- _Exercise goal_
Exact reproduction required: the lines below from the line with "strongest remaining limitation." to the line with "or source-coverage question.", both ends included, and no others.
─── Exercise data
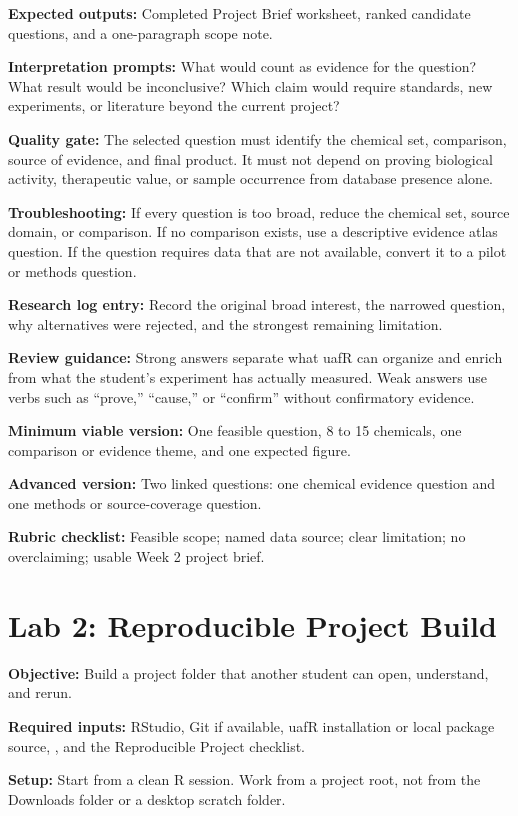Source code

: \textbf{Expected outputs:} Completed Project Brief worksheet, ranked candidate questions, and a one-paragraph scope note.

\textbf{Interpretation prompts:} What would count as evidence for the question? What result would be inconclusive? Which claim would require standards, new experiments, or literature beyond the current project?

\textbf{Quality gate:} The selected question must identify the chemical set, comparison, source of evidence, and final product. It must not depend on proving biological activity, therapeutic value, or sample occurrence from database presence alone.

\textbf{Troubleshooting:} If every question is too broad, reduce the chemical set, source domain, or comparison. If no comparison exists, use a descriptive evidence atlas question. If the question requires data that are not available, convert it to a pilot or methods question.

\textbf{Research log entry:} Record the original broad interest, the narrowed question, why alternatives were rejected, and the strongest remaining limitation.

\textbf{Review guidance:} Strong answers separate what uafR can organize and enrich from what the student's experiment has actually measured. Weak answers use verbs such as ``prove,'' ``cause,'' or ``confirm'' without confirmatory evidence.

\textbf{Minimum viable version:} One feasible question, 8 to 15 chemicals, one comparison or evidence theme, and one expected figure.

\textbf{Advanced version:} Two linked questions: one chemical evidence question and one methods or source-coverage question.

\textbf{Rubric checklist:} Feasible scope; named data source; clear limitation; no overclaiming; usable Week 2 project brief.

\section{Lab 2: Reproducible Project Build}
\textbf{Objective:} Build a project folder that another student can open, understand, and rerun.

\textbf{Required inputs:} RStudio, Git if available, uafR installation or local package source, , and the Reproducible Project checklist.

\textbf{Setup:} Start from a clean R session. Work from a project root, not from the Downloads folder or a desktop scratch folder.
──────
- _Expected answer_
\textbf{Research log entry:} Record the original broad interest, the narrowed question, why alternatives were rejected, and the strongest remaining limitation.

\textbf{Review guidance:} Strong answers separate what uafR can organize and enrich from what the student's experiment has actually measured. Weak answers use verbs such as ``prove,'' ``cause,'' or ``confirm'' without confirmatory evidence.

\textbf{Minimum viable version:} One feasible question, 8 to 15 chemicals, one comparison or evidence theme, and one expected figure.

\textbf{Advanced version:} Two linked questions: one chemical evidence question and one methods or source-coverage question.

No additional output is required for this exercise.